[Records from a collection]
---
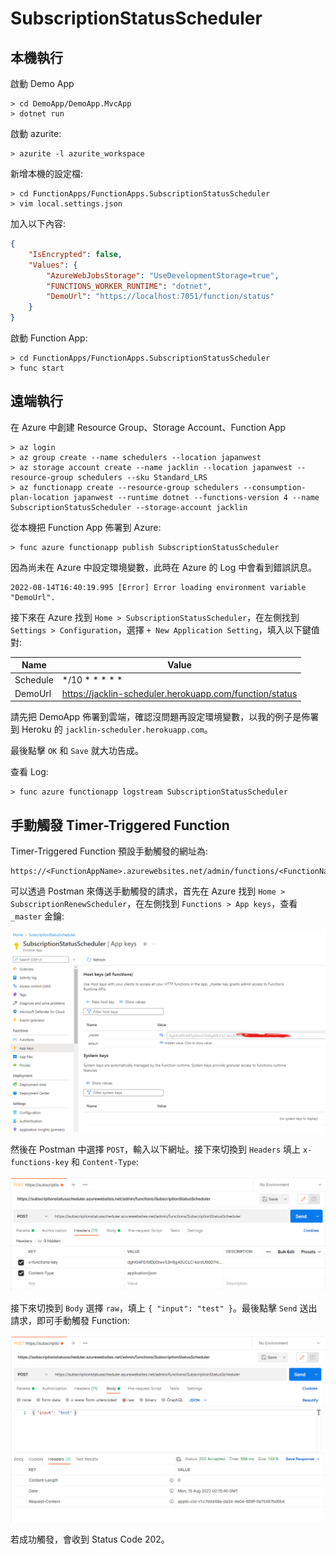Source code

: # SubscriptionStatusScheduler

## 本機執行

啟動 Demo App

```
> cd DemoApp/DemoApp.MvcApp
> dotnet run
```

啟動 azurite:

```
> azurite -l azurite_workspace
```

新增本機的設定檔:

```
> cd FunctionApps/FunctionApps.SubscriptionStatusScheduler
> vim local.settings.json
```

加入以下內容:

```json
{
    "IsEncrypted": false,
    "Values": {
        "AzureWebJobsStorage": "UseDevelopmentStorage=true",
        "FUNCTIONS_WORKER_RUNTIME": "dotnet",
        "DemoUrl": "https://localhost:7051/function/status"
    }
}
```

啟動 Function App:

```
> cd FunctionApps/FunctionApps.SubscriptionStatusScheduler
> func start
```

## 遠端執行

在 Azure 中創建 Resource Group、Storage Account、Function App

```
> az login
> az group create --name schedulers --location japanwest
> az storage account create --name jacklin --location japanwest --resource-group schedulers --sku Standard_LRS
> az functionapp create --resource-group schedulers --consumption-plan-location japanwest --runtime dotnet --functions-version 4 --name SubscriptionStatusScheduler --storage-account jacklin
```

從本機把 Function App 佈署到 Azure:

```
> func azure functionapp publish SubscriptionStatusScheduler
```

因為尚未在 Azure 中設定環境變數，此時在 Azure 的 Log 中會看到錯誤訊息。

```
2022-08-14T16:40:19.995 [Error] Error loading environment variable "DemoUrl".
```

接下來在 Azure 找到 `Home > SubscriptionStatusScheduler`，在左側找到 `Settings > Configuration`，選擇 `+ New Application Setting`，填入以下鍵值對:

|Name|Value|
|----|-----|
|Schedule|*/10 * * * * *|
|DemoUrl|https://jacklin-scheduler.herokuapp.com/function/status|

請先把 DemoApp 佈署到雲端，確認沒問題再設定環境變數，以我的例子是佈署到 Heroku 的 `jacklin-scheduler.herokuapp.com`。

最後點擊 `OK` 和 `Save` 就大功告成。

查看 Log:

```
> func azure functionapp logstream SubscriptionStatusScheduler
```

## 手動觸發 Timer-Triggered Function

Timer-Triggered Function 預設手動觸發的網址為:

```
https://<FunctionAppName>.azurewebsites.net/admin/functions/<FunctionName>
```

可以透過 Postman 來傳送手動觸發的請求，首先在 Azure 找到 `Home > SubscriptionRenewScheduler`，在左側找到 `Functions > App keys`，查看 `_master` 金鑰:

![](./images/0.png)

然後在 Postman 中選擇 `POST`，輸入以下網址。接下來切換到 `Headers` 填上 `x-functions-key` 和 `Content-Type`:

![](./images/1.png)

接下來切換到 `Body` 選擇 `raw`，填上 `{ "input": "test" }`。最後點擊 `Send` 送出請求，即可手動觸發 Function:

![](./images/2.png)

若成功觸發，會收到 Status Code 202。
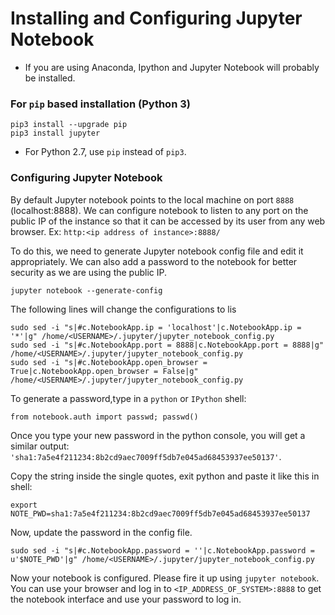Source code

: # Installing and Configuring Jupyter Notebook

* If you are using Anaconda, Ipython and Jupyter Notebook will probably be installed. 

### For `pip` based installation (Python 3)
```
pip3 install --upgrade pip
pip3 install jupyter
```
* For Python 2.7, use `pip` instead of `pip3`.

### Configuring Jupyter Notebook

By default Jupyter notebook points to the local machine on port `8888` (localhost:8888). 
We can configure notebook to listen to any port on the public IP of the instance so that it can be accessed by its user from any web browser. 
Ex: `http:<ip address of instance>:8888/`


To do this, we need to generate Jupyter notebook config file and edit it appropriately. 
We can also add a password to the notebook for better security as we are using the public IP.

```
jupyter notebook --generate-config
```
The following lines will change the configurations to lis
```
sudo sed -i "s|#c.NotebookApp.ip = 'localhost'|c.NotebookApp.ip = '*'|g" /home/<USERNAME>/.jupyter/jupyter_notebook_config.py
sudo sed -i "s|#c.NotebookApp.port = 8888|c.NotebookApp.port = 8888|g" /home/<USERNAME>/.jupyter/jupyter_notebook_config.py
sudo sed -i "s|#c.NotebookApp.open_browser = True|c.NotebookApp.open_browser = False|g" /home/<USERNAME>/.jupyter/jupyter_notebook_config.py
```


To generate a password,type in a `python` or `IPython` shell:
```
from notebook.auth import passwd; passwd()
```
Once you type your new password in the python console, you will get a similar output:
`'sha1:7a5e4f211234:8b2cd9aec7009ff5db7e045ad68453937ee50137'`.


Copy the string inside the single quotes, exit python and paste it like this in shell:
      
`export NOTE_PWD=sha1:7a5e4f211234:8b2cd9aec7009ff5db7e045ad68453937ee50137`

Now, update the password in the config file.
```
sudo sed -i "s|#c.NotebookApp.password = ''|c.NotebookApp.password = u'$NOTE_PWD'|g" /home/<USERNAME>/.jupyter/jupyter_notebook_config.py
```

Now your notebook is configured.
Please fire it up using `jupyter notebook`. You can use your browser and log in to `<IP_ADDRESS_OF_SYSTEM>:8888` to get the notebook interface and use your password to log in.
---
## [Task item]
Across the entries above, tally every line that includes the string "file", then state only the count.

## [Response area]
2